In the data below, one line contains "said [see above]." and a later one contains "alone is sufficient.". Print both, with every line between them, exactly and alone.

Dataset records:
_ _ _

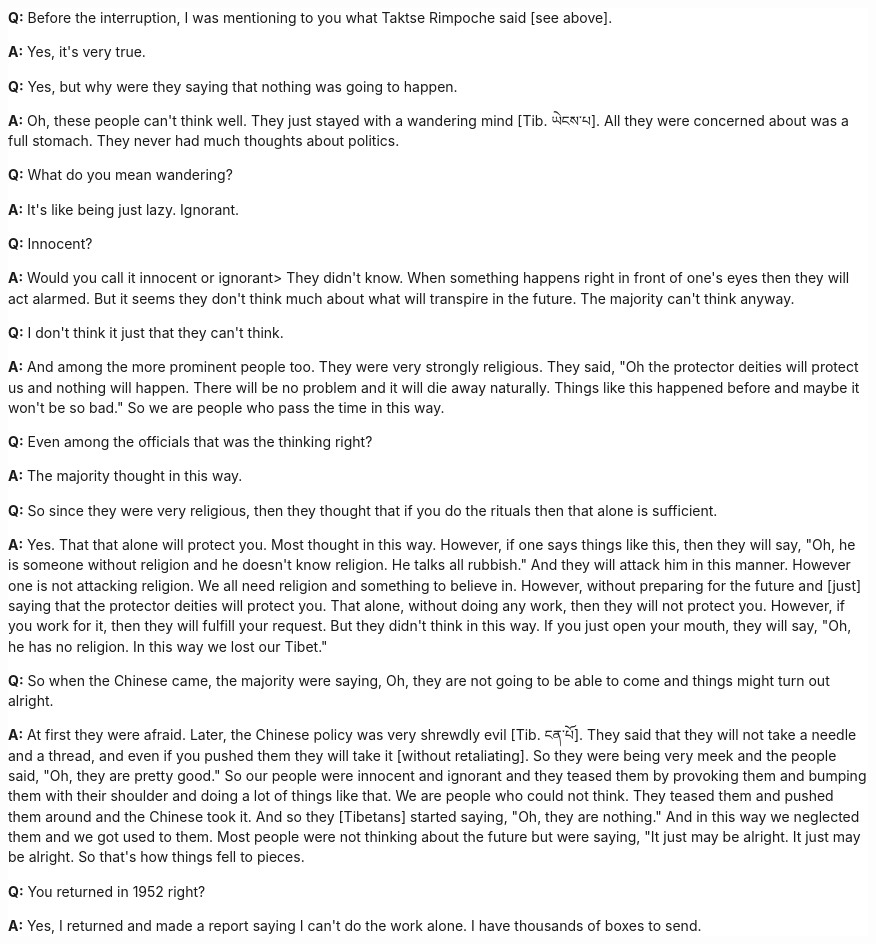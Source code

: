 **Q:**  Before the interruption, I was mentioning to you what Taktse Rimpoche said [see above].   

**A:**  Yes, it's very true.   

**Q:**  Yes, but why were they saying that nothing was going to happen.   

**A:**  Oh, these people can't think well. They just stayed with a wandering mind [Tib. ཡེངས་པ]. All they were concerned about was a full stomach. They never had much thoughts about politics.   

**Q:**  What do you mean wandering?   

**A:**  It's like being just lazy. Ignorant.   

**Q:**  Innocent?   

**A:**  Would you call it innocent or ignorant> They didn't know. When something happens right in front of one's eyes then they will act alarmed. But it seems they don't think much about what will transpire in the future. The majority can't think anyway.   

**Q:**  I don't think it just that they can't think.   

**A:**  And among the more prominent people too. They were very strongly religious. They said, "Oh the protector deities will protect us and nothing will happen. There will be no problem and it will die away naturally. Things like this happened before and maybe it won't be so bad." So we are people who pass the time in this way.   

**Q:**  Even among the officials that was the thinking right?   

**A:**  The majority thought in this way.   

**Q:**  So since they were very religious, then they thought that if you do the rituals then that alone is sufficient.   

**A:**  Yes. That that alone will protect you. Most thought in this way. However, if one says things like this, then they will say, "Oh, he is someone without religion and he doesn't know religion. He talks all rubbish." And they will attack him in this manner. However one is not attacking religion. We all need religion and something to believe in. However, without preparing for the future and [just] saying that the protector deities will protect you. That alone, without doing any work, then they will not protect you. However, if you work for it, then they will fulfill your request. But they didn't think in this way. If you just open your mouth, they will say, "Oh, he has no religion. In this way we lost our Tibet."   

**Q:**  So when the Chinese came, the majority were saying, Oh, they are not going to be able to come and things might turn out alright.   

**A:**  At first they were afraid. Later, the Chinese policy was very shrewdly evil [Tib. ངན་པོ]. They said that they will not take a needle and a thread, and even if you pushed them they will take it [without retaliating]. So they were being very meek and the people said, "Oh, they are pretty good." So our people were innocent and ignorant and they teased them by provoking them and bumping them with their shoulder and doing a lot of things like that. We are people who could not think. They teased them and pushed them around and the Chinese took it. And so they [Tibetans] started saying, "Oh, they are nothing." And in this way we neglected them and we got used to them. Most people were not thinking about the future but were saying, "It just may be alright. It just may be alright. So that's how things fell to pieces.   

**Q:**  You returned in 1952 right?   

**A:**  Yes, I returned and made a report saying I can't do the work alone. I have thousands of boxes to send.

_ _ _

__Answer to this exercise__.
: **Q:**  Before the interruption, I was mentioning to you what Taktse Rimpoche said [see above].   

**A:**  Yes, it's very true.   

**Q:**  Yes, but why were they saying that nothing was going to happen.   

**A:**  Oh, these people can't think well. They just stayed with a wandering mind [Tib. ཡེངས་པ]. All they were concerned about was a full stomach. They never had much thoughts about politics.   

**Q:**  What do you mean wandering?   

**A:**  It's like being just lazy. Ignorant.   

**Q:**  Innocent?   

**A:**  Would you call it innocent or ignorant> They didn't know. When something happens right in front of one's eyes then they will act alarmed. But it seems they don't think much about what will transpire in the future. The majority can't think anyway.   

**Q:**  I don't think it just that they can't think.   

**A:**  And among the more prominent people too. They were very strongly religious. They said, "Oh the protector deities will protect us and nothing will happen. There will be no problem and it will die away naturally. Things like this happened before and maybe it won't be so bad." So we are people who pass the time in this way.   

**Q:**  Even among the officials that was the thinking right?   

**A:**  The majority thought in this way.   

**Q:**  So since they were very religious, then they thought that if you do the rituals then that alone is sufficient.   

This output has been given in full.